Simon Smith, 42, from Glasgow was diagnosed with type 1 diabetes two years ago.
“Food is even more important to me now. It has a direct relationship with my condition, my mood and my ability to work or play. I now cook as much as possible from scratch. It lets me control the amount of carbs in the meal. This allows me to accurately match the quick-acting insulin I need to take at mealtimes. I try and not eat fatty food - this breaks down slowly and is sometimes out of sync with the quick-acting insulin. Mealtimes are slightly more complex but I know that I am eating healthily.
"Where possible the family eat the same food or at least variations of the same ingredients. The same principles of eating a balanced meal apply to everyone. It doesn't prevent us from having occasional treats!

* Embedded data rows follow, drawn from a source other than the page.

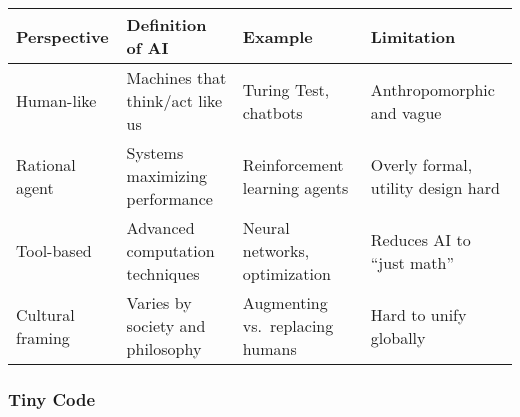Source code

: \documentclass[
  letterpaper,
  DIV=11,
  numbers=noendperiod]{scrreprt}
\begin{document}
\begin{longtable}[]{@{}
  >{\raggedright\arraybackslash}p{}
  >{\raggedright\arraybackslash}p{}
  >{\raggedright\arraybackslash}p{}
  >{\raggedright\arraybackslash}p{}@{}}
\toprule\noalign{}
\begin{minipage}[b]{\linewidth}\raggedright
Perspective
\end{minipage} & \begin{minipage}[b]{\linewidth}\raggedright
Definition of AI
\end{minipage} & \begin{minipage}[b]{\linewidth}\raggedright
Example
\end{minipage} & \begin{minipage}[b]{\linewidth}\raggedright
Limitation
\end{minipage} \\
\midrule\noalign{}
\endhead
\bottomrule\noalign{}
\endlastfoot
Human-like & Machines that think/act like us & Turing Test, chatbots &
Anthropomorphic and vague \\
Rational agent & Systems maximizing performance & Reinforcement learning
agents & Overly formal, utility design hard \\
Tool-based & Advanced computation techniques & Neural networks,
optimization & Reduces AI to ``just math'' \\
Cultural framing & Varies by society and philosophy & Augmenting
vs.~replacing humans & Hard to unify globally \\
\end{longtable}

\subsubsection{Tiny Code}\label{tiny-code-9}
\end{document}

"The benefits of eating healthy, fresh ingredients apply to everyone. I haven't really changed my diet since diagnosis. I eat less of some foods, such as high-GI foods like sweets, and eat more low-GI foods like nuts. I don't believe there is such a thing as a ‘diabetic’ diet. For everyone, what you eat has a direct impact on energy levels and alertness in your day to day life.
"For people with diabetes the health benefits are more profound. Your diet has an impact on your ability to keep your blood sugars within the right limits and helps to avoid long term complications.